Print, exactly as they appear in the listing below, the lines from the line with "- Ты не сто долларов, чтобы всем нравиться" to the line with "- от**бись от себя", with both end lines kept.

--- RECORDED INFORMATION Enclosed Below ---

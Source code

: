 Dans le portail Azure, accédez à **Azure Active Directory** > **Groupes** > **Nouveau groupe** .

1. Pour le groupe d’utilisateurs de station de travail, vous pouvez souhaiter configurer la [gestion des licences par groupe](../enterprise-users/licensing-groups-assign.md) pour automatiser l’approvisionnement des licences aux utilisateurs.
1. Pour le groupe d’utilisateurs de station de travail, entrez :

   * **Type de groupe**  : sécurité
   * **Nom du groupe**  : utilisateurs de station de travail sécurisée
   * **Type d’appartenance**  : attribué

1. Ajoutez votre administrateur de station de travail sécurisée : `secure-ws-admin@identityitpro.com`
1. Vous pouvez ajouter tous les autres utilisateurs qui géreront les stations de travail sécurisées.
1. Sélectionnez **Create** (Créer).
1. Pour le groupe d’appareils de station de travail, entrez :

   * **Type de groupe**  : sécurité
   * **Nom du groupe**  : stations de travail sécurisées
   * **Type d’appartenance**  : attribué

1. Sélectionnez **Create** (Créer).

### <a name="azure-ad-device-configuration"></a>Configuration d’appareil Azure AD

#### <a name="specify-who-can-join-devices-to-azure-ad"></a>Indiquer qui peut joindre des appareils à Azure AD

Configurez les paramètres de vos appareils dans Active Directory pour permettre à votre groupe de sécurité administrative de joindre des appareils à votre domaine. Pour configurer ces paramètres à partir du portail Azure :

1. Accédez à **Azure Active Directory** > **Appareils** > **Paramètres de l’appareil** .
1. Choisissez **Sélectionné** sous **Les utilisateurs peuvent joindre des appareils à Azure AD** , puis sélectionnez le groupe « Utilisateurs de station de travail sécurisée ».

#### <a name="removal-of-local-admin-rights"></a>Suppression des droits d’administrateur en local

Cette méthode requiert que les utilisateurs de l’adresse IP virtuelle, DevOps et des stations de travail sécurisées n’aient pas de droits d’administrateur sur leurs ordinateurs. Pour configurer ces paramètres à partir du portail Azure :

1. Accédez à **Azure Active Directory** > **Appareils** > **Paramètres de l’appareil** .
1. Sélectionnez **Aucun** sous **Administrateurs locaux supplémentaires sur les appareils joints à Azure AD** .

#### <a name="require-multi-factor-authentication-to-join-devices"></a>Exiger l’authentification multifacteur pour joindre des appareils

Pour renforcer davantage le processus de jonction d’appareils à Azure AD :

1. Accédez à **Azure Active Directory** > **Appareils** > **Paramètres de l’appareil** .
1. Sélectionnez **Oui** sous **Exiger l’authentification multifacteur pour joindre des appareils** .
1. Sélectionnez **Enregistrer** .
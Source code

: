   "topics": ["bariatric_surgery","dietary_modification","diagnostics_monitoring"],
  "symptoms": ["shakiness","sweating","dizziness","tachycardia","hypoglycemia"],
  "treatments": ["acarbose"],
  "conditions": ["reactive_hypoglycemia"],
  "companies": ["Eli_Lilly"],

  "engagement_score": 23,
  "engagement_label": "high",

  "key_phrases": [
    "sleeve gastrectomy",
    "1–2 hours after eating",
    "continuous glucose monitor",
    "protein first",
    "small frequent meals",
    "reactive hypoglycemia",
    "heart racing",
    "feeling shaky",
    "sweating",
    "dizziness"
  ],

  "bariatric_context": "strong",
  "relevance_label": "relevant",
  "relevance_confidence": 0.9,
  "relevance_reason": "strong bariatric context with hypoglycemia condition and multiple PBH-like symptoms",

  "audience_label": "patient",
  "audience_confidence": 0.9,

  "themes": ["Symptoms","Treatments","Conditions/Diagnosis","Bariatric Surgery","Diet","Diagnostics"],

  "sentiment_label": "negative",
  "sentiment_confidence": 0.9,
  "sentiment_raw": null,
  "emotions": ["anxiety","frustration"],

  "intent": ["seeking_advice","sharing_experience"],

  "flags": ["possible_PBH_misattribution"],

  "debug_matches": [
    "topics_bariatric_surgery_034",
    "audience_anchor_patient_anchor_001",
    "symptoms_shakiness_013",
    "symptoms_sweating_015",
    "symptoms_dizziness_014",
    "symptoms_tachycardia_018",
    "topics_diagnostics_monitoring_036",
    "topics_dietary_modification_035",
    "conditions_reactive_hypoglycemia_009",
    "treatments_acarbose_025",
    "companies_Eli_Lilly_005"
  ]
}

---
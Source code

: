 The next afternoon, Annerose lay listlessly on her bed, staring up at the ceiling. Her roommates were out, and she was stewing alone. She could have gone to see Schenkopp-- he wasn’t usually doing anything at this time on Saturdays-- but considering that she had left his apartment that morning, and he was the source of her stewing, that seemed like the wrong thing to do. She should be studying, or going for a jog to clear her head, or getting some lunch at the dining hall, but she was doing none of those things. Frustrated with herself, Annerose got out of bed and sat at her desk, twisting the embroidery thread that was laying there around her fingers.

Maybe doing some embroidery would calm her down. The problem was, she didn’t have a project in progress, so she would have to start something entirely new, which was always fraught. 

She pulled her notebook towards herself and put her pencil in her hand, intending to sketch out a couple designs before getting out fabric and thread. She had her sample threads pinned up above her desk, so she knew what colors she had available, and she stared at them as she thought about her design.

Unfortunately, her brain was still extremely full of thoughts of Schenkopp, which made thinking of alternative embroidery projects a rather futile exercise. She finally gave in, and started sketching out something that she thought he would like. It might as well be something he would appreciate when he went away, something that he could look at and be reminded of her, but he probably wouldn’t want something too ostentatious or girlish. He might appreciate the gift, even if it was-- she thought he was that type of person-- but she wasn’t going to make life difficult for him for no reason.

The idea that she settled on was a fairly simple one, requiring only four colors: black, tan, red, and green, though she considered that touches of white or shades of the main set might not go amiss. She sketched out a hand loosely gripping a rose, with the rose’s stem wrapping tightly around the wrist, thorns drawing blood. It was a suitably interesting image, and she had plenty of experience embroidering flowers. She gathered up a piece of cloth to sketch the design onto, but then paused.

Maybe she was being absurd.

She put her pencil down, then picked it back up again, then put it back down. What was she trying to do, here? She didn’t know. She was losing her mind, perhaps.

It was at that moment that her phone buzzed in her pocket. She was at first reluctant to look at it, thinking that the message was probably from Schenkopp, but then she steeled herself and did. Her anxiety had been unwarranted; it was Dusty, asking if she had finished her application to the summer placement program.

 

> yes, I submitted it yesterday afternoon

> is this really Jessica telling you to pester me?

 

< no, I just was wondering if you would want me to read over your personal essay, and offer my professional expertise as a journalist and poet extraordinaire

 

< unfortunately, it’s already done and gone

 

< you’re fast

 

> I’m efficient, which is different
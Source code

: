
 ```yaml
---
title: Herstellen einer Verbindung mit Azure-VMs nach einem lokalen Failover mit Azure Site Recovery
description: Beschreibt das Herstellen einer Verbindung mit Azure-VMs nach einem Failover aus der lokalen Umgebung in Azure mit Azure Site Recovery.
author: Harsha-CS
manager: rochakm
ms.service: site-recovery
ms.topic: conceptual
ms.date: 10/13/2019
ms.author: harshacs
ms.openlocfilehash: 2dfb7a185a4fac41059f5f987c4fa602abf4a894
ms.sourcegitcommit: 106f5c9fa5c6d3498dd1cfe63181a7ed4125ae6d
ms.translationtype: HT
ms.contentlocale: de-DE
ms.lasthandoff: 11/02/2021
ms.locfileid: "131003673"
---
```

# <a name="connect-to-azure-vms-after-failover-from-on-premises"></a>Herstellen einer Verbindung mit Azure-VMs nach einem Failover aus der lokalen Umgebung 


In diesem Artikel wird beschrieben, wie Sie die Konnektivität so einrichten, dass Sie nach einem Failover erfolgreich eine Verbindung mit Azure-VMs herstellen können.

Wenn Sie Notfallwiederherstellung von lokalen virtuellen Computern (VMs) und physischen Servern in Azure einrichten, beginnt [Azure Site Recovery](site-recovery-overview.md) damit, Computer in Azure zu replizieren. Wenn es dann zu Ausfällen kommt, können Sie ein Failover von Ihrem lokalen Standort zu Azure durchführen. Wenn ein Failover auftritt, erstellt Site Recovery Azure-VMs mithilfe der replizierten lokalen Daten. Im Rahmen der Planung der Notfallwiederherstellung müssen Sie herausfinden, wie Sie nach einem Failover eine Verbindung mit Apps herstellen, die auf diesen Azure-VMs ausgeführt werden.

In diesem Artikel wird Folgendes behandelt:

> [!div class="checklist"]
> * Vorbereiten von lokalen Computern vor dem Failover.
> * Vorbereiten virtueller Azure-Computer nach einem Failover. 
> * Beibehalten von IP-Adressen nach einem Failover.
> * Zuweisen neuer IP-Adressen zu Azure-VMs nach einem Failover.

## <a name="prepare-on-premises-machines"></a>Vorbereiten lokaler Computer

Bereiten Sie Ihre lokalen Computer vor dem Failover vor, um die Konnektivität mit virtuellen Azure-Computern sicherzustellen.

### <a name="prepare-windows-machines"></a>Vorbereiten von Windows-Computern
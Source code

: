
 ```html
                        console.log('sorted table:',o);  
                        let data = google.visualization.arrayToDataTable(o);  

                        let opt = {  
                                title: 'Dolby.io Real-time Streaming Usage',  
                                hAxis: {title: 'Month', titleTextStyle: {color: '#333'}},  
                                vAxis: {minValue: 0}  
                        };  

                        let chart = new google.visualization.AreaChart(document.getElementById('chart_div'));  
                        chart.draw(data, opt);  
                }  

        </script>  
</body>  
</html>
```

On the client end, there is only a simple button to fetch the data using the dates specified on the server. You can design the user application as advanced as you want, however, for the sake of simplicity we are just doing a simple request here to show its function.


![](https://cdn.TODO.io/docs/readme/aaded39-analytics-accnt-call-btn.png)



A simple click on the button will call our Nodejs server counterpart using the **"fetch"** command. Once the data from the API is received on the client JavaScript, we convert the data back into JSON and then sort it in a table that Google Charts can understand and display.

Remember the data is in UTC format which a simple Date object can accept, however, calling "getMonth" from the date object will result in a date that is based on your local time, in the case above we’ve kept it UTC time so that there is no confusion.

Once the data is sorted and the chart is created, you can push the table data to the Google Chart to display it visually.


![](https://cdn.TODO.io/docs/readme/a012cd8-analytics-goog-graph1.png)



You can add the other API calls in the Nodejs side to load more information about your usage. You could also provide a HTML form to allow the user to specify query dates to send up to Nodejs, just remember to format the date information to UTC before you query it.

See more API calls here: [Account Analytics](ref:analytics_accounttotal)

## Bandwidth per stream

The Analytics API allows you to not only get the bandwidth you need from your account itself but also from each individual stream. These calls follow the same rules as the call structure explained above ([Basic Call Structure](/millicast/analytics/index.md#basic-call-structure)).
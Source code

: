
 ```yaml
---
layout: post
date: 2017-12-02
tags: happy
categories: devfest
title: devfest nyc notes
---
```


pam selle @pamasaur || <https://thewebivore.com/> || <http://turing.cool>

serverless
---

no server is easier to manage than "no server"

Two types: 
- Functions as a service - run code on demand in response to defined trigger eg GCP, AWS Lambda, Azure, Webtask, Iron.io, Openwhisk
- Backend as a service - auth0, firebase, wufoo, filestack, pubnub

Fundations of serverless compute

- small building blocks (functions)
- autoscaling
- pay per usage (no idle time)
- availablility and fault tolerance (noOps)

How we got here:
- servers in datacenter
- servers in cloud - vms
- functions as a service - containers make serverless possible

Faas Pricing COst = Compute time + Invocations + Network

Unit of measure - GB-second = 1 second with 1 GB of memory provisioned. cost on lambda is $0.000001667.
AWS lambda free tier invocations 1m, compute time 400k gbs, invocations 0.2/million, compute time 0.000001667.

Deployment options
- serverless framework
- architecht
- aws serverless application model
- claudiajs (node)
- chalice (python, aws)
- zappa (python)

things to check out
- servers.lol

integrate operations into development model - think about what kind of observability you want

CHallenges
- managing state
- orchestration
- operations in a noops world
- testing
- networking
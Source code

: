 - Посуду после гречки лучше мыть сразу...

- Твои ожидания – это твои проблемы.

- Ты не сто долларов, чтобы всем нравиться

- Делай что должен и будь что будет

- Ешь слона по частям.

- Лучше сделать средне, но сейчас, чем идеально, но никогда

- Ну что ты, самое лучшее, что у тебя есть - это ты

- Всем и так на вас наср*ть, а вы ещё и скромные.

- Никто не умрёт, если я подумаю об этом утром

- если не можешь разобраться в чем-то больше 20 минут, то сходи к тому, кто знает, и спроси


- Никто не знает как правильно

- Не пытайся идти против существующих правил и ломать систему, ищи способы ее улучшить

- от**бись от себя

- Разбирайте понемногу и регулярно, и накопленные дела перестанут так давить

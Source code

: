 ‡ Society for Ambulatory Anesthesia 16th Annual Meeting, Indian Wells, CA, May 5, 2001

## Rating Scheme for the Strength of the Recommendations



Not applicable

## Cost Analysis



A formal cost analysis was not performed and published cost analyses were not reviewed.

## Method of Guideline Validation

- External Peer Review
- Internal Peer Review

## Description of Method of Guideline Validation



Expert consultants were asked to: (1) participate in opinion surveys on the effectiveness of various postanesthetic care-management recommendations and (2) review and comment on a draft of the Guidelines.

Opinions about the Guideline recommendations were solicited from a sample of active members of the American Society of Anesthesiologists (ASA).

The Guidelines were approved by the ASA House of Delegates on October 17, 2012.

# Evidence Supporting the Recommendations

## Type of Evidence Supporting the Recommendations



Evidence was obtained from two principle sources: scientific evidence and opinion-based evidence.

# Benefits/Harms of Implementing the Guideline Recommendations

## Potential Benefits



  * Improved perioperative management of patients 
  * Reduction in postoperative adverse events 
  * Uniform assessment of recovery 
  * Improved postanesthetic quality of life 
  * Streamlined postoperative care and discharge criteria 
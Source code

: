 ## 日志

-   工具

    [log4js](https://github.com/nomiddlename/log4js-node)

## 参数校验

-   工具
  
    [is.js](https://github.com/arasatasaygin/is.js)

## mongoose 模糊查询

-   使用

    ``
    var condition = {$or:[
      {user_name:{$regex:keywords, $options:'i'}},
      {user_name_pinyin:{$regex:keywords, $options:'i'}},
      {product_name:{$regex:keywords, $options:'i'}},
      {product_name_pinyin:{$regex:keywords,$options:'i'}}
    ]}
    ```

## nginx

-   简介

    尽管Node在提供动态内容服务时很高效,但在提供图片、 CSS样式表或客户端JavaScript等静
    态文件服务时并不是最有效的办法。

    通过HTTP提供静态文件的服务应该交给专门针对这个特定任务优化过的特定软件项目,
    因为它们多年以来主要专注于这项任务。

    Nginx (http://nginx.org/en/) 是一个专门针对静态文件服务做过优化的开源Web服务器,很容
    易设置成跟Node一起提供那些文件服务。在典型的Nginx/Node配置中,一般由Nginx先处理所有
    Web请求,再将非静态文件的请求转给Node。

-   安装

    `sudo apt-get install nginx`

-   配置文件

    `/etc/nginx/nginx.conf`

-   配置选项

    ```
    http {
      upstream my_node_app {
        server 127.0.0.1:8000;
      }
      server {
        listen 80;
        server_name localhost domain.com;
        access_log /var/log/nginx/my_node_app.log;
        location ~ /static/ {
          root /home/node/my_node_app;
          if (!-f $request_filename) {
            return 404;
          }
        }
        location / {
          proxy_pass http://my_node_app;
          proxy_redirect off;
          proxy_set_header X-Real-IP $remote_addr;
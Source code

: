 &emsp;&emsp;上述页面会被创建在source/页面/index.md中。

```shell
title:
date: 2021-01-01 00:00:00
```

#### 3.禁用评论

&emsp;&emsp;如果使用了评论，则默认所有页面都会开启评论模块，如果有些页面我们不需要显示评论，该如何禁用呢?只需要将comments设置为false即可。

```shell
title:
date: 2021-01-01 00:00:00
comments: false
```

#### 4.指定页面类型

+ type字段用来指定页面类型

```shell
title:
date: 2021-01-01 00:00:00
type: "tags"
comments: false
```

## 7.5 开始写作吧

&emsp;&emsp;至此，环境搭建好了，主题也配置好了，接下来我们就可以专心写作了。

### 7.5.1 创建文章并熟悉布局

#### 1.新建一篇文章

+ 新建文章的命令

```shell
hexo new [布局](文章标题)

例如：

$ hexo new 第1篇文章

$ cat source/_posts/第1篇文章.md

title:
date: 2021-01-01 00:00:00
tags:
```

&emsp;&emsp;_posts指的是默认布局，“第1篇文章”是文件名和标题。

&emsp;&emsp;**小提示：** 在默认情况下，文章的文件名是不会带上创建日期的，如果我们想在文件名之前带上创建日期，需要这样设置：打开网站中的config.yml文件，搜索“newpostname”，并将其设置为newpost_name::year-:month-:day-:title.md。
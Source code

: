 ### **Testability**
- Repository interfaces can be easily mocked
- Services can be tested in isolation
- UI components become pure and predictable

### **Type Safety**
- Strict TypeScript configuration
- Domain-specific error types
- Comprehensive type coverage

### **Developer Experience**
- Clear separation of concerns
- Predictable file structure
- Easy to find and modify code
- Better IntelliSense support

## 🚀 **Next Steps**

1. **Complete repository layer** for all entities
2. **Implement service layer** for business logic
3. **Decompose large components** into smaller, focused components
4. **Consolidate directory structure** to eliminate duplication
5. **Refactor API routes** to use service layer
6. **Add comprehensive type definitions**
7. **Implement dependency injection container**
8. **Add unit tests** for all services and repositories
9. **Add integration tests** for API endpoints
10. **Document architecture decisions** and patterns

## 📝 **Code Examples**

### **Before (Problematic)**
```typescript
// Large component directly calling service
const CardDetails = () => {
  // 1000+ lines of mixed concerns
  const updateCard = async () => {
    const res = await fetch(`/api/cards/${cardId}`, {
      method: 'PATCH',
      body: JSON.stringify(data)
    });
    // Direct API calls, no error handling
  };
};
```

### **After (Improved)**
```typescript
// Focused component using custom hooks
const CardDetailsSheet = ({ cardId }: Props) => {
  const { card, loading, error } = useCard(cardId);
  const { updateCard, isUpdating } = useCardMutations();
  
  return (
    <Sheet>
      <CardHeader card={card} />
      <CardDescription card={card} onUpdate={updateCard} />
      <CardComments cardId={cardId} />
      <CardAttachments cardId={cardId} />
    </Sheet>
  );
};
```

--- End of Enclosed RECORDED INFORMATION ---

## YOUR SOLUTION
- Ты не сто долларов, чтобы всем нравиться

- Делай что должен и будь что будет

- Ешь слона по частям.

- Лучше сделать средне, но сейчас, чем идеально, но никогда

- Ну что ты, самое лучшее, что у тебя есть - это ты

- Всем и так на вас наср*ть, а вы ещё и скромные.

- Никто не умрёт, если я подумаю об этом утром

- если не можешь разобраться в чем-то больше 20 минут, то сходи к тому, кто знает, и спроси


- Никто не знает как правильно

- Не пытайся идти против существующих правил и ломать систему, ищи способы ее улучшить

- от**бись от себя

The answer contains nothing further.